Segment Start: Material to process
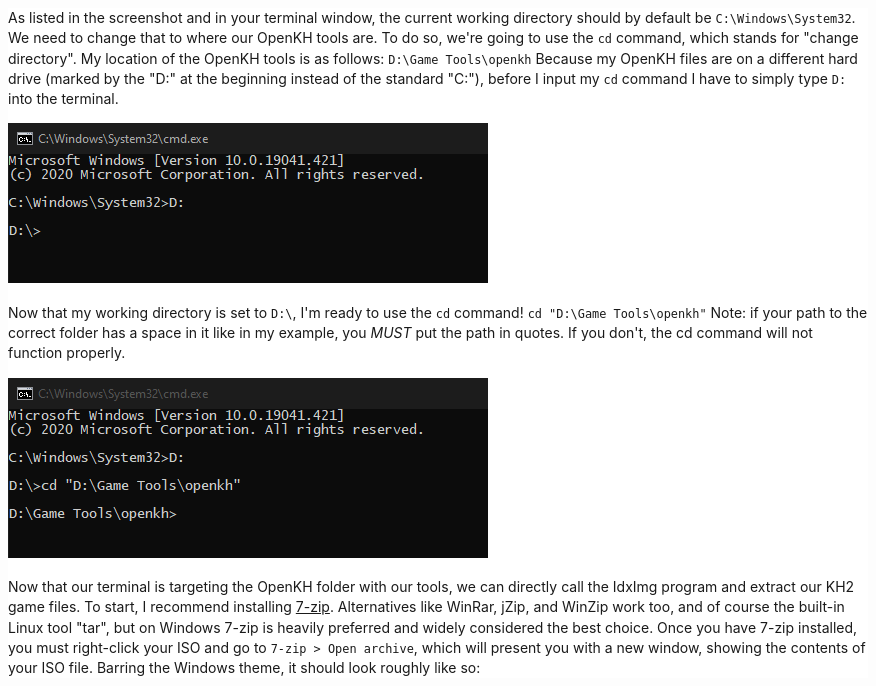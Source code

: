 As listed in the screenshot and in your terminal window, the current working directory should by default be `C:\Windows\System32`. We need to change that to where our OpenKH tools are. To do so, we're going to use the `cd` command, which stands for "change directory".
My location of the OpenKH tools is as follows: `D:\Game Tools\openkh`
Because my OpenKH files are on a different hard drive (marked by the "D:" at the beginning instead of the standard "C:"), before I input my `cd` command I have to simply type `D:` into the terminal.

<img src="./images/cmd02.png">

Now that my working directory is set to `D:\`, I'm ready to use the `cd` command!
`cd "D:\Game Tools\openkh"`
Note: if your path to the correct folder has a space in it like in my example, you *MUST* put the path in quotes. If you don't, the cd command will not function properly.

<img src="./images/cmd03.png">

Now that our terminal is targeting the OpenKH folder with our tools, we can directly call the IdxImg program and extract our KH2 game files. To start, I recommend installing [7-zip](https://7-zip.org/). Alternatives like WinRar, jZip, and WinZip work too, and of course the built-in Linux tool "tar", but on Windows 7-zip is heavily preferred and widely considered the best choice.
Once you have 7-zip installed, you must right-click your ISO and go to `7-zip > Open archive`, which will present you with a new window, showing the contents of your ISO file. Barring the Windows theme, it should look roughly like so:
Segment End: Material to process
## Task details
Copy every line of the data word for word, omitting the images.

## Solution
Source code

: As listed in the screenshot and in your terminal window, the current working directory should by default be `C:\Windows\System32`. We need to change that to where our OpenKH tools are. To do so, we're going to use the `cd` command, which stands for "change directory".
My location of the OpenKH tools is as follows: `D:\Game Tools\openkh`
Because my OpenKH files are on a different hard drive (marked by the "D:" at the beginning instead of the standard "C:"), before I input my `cd` command I have to simply type `D:` into the terminal.

<img src="./images/cmd02.png">

Now that my working directory is set to `D:\`, I'm ready to use the `cd` command!
`cd "D:\Game Tools\openkh"`
Note: if your path to the correct folder has a space in it like in my example, you *MUST* put the path in quotes. If you don't, the cd command will not function properly.

<img src="./images/cmd03.png">

Now that our terminal is targeting the OpenKH folder with our tools, we can directly call the IdxImg program and extract our KH2 game files. To start, I recommend installing [7-zip](https://7-zip.org/). Alternatives like WinRar, jZip, and WinZip work too, and of course the built-in Linux tool "tar", but on Windows 7-zip is heavily preferred and widely considered the best choice.
Once you have 7-zip installed, you must right-click your ISO and go to `7-zip > Open archive`, which will present you with a new window, showing the contents of your ISO file. Barring the Windows theme, it should look roughly like so:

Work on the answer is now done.